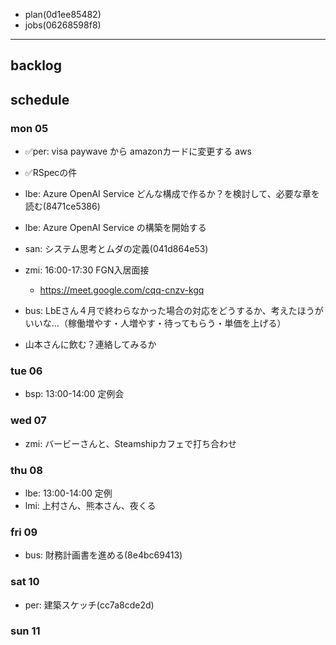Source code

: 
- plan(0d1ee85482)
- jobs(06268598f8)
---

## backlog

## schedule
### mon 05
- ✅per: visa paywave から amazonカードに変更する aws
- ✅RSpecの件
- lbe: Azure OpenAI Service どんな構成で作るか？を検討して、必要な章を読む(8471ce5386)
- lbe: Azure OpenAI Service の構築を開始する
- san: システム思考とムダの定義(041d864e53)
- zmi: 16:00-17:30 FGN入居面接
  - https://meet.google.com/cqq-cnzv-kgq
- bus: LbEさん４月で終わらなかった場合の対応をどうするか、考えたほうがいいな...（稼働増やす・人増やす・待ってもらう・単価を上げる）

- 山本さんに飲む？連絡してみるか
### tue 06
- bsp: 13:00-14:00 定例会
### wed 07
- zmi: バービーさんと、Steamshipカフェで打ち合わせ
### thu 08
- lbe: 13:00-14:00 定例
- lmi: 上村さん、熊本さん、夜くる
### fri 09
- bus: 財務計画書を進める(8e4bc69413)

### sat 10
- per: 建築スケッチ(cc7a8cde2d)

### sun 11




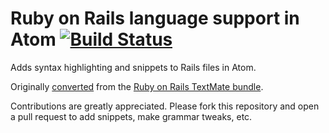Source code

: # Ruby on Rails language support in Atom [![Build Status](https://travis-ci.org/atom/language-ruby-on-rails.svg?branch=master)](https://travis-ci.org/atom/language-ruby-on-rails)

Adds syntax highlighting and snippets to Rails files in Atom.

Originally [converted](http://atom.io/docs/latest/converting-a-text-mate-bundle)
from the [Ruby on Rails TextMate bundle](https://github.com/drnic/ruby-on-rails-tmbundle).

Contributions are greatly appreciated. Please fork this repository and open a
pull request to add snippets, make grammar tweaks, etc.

──────────────────────────────

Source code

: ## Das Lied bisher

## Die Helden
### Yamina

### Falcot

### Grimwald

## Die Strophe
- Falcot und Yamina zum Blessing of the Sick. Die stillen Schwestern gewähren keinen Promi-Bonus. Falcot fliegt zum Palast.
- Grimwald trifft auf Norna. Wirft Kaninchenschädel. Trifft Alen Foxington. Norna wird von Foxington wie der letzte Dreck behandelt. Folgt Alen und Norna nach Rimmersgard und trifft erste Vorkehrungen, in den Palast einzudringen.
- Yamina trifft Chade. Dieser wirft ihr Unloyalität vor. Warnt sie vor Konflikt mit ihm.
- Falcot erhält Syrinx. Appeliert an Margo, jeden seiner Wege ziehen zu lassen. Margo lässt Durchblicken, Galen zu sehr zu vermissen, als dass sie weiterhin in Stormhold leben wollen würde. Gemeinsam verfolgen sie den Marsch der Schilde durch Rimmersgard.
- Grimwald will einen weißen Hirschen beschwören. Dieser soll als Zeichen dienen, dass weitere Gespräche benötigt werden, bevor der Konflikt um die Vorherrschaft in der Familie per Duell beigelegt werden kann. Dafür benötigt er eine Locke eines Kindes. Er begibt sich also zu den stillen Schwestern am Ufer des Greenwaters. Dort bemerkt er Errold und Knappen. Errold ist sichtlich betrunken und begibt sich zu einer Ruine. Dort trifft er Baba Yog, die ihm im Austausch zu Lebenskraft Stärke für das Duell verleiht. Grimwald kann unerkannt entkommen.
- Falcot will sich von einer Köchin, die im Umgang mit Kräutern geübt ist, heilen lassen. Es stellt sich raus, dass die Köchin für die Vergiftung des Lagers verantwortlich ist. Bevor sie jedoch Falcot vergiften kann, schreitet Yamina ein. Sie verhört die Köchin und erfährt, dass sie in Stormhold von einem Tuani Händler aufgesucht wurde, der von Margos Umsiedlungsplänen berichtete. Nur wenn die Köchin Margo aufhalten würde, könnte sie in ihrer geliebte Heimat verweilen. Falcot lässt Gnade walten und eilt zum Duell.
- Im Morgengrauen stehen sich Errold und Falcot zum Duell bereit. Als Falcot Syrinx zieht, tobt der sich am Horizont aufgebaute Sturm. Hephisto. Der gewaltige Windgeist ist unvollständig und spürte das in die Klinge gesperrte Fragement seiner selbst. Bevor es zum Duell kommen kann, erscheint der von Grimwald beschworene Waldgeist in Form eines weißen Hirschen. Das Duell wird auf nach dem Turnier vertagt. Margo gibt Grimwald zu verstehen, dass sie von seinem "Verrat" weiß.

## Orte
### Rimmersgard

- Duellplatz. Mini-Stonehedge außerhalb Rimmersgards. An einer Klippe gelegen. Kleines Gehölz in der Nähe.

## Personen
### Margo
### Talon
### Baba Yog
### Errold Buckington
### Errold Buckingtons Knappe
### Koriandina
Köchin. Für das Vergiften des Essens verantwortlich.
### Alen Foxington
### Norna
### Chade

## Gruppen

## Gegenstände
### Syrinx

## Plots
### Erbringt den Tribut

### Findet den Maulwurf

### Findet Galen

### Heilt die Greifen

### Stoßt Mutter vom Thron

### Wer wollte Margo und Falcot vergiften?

──────────────────────────────

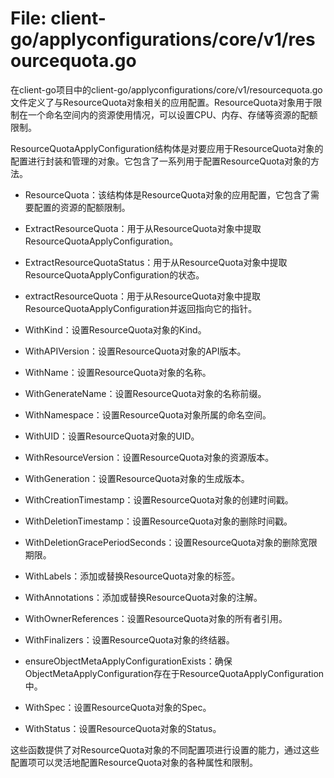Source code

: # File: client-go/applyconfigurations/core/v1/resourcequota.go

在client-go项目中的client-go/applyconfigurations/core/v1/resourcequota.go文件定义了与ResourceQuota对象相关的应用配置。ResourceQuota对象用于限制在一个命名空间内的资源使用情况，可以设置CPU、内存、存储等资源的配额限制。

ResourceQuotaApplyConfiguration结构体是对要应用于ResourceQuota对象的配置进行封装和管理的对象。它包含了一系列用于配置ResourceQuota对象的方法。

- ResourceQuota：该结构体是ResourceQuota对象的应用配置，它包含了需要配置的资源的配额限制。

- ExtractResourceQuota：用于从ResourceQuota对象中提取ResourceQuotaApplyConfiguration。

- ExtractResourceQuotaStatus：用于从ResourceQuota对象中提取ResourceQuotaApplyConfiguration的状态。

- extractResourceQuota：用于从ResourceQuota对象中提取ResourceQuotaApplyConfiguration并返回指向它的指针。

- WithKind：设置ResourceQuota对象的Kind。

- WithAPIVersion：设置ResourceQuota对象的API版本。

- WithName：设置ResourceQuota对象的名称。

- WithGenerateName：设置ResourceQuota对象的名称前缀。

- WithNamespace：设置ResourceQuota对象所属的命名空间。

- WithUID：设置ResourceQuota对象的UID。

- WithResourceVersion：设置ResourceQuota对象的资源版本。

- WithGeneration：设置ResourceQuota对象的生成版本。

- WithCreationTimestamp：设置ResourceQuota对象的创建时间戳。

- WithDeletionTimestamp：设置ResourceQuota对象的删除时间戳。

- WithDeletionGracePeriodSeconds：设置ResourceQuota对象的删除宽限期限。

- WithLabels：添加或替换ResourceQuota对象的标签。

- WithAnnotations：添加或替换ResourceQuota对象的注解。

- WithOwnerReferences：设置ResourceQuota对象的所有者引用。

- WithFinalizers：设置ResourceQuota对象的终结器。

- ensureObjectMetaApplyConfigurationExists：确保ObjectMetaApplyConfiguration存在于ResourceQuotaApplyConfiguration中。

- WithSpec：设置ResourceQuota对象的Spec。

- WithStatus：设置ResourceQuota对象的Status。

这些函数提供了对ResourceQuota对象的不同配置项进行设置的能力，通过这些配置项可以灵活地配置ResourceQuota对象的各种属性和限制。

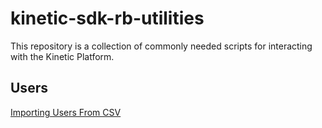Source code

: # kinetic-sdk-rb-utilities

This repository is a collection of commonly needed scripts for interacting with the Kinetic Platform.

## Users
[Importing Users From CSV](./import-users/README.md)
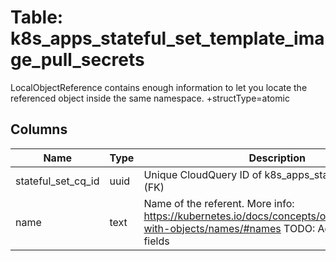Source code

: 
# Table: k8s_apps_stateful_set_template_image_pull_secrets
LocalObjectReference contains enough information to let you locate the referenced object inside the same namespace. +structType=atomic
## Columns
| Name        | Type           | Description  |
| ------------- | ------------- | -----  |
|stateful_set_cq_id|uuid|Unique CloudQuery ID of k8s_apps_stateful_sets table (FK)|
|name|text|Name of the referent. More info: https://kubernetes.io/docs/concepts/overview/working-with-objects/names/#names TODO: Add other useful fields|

──────────────────────────────

_ACTION ITEM_. Copy each line holding "Konflikt" from the material above.

_RESPONSE AREA_.
- Yamina trifft Chade. Dieser wirft ihr Unloyalität vor. Warnt sie vor Konflikt mit ihm.
- Grimwald will einen weißen Hirschen beschwören. Dieser soll als Zeichen dienen, dass weitere Gespräche benötigt werden, bevor der Konflikt um die Vorherrschaft in der Familie per Duell beigelegt werden kann. Dafür benötigt er eine Locke eines Kindes. Er begibt sich also zu den stillen Schwestern am Ufer des Greenwaters. Dort bemerkt er Errold und Knappen. Errold ist sichtlich betrunken und begibt sich zu einer Ruine. Dort trifft er Baba Yog, die ihm im Austausch zu Lebenskraft Stärke für das Duell verleiht. Grimwald kann unerkannt entkommen.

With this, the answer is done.